When you mix, say, ultramarine blue (reddish blue) and alizarin crimson (blue-red)  nearly all of the yellow rays present in the light that strikes the pigments are absorbed and a bright purple or violet will be the result. BUT when you mix ultramarine blue (reddish blue) with a cadmium red  (orangey-red), which contains a good deal of yellow, the yellow in the cad red will change the mixture in a very different way, and it might become muddy-looking to your eye.  So, the moral of the story is to understand colour rules.  There are vast numbers of books available to you, so there is no excuse NOT to know colour rules!  Applying them is another thing.  Trial and error can work...but UNDERSTANDING works better.
A few things to think about:
  • If you mix complementary colours together, (do you know what these are???) you will usually end up with a  greyish or brownish mix....which can be lovely, but not if you do not want this! ( What looks muddy in one painting, may be quite different used in a different context.)
  • Do you understand "Triads" ?- again, worth looking up.   Having said that.....
  • Too many colours in a mix, and too many layers of paint, will almost certainly result in a muddy finish.
  • If you want a sparkling, transparent watercolour painting, then opaque and earth colours in watercolour can quickly "interfere" with a mixture because they have very little transparency.  So, if you used, say,  yellow ochre instead of raw sienna, you may feel that the mix you created is absolutely not what you had intended, despite the fact that yellow ochre and raw sienna seem to be quite similar! 
  The best way to learn about all of this stuff is to spend time practising, making notes alongside your colour patches.  Perhaps even putting identifying marks, or initials, on your tubes of paint.    Bit like doing five finger exercises on the piano...can be tedious, but is absolutely necessary if you ever want to play the piano well.  Colour exploration should treated as essential research and learning.   If you use watercolours, do you know, for instance, 

  • which of your pigments are transparent, non staining? 
  •  Which are stains?  
  • Which are opaque sedimentary pigments?  
If the answer is no and you would like a list, just let me know.

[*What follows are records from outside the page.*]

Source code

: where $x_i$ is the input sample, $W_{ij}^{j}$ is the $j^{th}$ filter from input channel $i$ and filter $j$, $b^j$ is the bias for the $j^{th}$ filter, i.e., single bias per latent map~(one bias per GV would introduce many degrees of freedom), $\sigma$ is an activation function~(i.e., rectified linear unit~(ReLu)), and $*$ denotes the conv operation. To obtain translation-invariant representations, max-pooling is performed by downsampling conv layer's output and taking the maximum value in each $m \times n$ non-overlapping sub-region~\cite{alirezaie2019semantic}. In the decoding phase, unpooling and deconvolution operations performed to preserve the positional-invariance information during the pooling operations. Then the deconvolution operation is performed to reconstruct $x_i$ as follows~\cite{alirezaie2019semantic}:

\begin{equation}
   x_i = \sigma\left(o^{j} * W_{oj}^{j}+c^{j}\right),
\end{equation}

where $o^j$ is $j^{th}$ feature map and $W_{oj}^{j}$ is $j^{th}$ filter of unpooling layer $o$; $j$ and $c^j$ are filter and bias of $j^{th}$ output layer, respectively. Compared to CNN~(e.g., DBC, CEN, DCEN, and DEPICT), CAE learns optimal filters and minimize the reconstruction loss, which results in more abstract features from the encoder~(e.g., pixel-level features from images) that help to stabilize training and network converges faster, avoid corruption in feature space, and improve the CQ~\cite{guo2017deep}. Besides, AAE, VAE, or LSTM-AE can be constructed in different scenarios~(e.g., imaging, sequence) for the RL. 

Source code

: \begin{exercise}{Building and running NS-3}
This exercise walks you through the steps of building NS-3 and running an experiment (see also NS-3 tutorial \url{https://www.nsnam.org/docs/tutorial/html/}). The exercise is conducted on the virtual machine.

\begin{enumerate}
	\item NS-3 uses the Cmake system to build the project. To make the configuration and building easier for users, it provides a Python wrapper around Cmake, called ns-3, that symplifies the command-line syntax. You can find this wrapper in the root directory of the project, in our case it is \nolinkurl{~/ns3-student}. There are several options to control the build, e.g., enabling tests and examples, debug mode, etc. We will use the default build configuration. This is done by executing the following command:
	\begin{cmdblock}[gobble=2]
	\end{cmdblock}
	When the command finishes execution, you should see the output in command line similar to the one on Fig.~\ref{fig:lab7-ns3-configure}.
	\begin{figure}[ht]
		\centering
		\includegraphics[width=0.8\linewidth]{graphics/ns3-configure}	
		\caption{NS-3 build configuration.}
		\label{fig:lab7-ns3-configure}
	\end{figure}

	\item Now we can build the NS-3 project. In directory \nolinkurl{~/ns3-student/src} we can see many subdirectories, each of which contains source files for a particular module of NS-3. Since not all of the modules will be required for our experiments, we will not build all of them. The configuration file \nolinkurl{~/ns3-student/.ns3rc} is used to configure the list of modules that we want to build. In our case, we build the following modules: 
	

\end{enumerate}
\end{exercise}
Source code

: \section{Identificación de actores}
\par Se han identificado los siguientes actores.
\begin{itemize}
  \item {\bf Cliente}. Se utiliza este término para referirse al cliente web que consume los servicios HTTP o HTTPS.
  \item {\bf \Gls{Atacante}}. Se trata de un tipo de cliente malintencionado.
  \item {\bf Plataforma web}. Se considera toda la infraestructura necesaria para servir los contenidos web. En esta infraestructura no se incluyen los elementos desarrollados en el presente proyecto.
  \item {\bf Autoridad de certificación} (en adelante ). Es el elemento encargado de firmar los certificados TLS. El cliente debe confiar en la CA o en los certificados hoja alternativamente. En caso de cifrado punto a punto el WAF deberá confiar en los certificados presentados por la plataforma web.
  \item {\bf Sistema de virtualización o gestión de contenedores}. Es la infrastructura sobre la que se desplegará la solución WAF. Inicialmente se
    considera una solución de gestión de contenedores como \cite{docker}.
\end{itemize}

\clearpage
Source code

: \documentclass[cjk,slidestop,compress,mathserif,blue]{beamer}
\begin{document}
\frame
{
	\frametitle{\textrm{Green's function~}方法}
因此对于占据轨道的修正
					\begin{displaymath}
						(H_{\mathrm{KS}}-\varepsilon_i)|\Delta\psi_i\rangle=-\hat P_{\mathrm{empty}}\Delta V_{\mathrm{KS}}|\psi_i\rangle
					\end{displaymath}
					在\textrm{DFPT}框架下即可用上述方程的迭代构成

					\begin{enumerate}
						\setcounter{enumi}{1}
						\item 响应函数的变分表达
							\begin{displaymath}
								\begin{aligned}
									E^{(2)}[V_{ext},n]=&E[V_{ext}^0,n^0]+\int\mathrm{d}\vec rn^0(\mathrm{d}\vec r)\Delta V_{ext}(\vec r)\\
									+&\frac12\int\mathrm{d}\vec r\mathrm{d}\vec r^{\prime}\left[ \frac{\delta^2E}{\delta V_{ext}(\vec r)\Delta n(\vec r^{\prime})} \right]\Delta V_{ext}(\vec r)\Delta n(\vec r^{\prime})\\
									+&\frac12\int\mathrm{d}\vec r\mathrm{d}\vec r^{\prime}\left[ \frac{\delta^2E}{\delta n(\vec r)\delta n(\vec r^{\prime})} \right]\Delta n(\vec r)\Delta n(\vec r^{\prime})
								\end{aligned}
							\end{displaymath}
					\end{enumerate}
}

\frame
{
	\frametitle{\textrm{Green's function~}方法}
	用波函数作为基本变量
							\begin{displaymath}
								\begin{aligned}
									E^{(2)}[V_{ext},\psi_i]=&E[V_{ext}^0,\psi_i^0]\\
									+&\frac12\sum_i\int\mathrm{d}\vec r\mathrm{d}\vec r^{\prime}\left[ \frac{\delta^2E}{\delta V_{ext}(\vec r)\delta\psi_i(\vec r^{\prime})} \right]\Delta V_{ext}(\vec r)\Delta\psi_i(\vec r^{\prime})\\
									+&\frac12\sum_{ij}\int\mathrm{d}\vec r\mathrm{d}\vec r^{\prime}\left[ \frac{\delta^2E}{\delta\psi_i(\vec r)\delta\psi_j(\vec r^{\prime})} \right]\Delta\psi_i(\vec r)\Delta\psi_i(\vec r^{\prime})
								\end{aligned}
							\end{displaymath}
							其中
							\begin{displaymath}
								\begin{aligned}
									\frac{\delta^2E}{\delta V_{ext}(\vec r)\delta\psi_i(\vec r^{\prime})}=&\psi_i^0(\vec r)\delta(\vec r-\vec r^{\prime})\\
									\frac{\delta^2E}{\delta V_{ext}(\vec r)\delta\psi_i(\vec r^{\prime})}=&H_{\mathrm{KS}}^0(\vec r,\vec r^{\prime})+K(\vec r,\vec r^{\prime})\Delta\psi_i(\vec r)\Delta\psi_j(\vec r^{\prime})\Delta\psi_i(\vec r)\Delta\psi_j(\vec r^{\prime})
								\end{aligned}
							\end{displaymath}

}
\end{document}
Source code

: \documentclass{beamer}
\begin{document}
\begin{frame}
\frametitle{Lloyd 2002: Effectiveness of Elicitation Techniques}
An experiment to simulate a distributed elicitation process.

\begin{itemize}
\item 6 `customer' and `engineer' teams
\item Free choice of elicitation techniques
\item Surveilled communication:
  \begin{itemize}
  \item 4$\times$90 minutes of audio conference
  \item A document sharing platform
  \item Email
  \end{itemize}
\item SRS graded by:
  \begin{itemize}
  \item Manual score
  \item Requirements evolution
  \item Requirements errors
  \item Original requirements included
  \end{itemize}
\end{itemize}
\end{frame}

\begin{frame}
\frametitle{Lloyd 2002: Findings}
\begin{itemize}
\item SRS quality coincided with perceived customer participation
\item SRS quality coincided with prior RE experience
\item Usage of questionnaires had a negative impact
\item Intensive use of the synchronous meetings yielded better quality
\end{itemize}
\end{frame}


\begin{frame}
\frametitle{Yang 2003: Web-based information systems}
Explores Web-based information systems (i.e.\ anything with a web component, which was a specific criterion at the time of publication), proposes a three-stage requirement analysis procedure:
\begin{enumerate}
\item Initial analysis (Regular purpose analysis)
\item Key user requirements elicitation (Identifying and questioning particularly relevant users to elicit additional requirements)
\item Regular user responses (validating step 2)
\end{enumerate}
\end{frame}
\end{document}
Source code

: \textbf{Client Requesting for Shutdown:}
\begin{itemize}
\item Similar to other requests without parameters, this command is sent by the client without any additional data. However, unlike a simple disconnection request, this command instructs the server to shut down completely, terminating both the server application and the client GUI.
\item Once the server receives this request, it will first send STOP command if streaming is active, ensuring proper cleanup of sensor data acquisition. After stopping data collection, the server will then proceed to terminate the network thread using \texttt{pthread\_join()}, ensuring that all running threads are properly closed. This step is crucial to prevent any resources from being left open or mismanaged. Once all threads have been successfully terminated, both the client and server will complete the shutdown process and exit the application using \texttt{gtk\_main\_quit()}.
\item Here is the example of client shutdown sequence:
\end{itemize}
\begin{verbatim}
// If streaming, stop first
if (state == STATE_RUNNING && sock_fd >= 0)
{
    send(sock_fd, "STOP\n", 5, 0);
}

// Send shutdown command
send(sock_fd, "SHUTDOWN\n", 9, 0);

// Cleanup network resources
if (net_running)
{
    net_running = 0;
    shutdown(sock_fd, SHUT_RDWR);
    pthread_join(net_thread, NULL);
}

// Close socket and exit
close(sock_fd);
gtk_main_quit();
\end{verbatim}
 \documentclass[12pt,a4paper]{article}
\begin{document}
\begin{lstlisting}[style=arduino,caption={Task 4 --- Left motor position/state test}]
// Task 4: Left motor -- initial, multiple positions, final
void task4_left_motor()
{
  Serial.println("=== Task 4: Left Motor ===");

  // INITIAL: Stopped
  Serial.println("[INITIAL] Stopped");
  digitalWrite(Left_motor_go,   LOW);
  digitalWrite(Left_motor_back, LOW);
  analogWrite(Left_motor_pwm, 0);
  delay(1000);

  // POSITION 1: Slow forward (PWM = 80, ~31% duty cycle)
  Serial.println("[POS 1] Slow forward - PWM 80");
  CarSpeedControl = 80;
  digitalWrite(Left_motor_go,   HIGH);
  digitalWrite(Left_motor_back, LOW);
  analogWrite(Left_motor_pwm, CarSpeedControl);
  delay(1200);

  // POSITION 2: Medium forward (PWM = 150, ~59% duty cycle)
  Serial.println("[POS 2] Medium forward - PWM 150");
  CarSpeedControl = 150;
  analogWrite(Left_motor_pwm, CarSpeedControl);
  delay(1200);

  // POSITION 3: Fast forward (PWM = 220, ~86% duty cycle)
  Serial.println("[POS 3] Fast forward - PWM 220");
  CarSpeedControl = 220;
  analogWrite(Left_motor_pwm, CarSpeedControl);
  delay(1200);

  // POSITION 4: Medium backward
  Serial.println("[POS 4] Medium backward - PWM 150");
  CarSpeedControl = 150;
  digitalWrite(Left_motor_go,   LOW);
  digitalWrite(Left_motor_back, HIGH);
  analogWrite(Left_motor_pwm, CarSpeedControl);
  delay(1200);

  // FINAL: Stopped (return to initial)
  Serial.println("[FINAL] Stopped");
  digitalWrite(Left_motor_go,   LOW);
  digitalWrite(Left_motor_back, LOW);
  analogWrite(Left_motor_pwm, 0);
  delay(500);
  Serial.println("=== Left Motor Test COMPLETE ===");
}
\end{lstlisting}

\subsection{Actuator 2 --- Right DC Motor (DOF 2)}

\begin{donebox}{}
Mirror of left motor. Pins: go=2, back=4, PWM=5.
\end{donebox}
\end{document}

Another few handy thoughts.....................
Did you know that Winsor Blue is forty-five times stronger than French Ultramarine?  
Are you aware that it is a COOL colour blue, leaning towards yellow?  
Did you know that Winsor Yellow is opaque, while Aureolin is transparent?  
Did you know that Burnt Sienna is fairly transparent despite sounding as tho it ought to be an earth colour?

Do you rely on the old adage "There are three primary colours - red, yellow and blue" ? If you do, this could be part of the problem.   You need to know WHAT RED, WHAT YELLOW and WHAT BLUE you are using and why.   This little colour wheel is far more useful than a simpler one showing one red, one blue and one yellow.

 
  As I said above, if you wanted a bright, clear violet, then you would choose a red and a blue which carry violet within them.  Sounds logical, IS logical.      Then, it begins to make sense that if you wanted a dark, grey violet, you would choose an orange-red, and a greenish blue.  Both colours point away from violet, there isn't even a hint of the word violet in their description.  You need to get colour descriptions into your head quite firmly. (I recommend that you take the colour wheel above, lay it out as a chart and under the various headings, list your paints once you have identified which category they fit into.)

 I would refer you, at this point, to Michael Wilcox and his color mixing theories. His book, still available on Amazon,  is called "BLUE AND YELLOW DON'T MAKE GREEN". There is plenty to learn there and you might find it rather eye-opening.  I certainly did.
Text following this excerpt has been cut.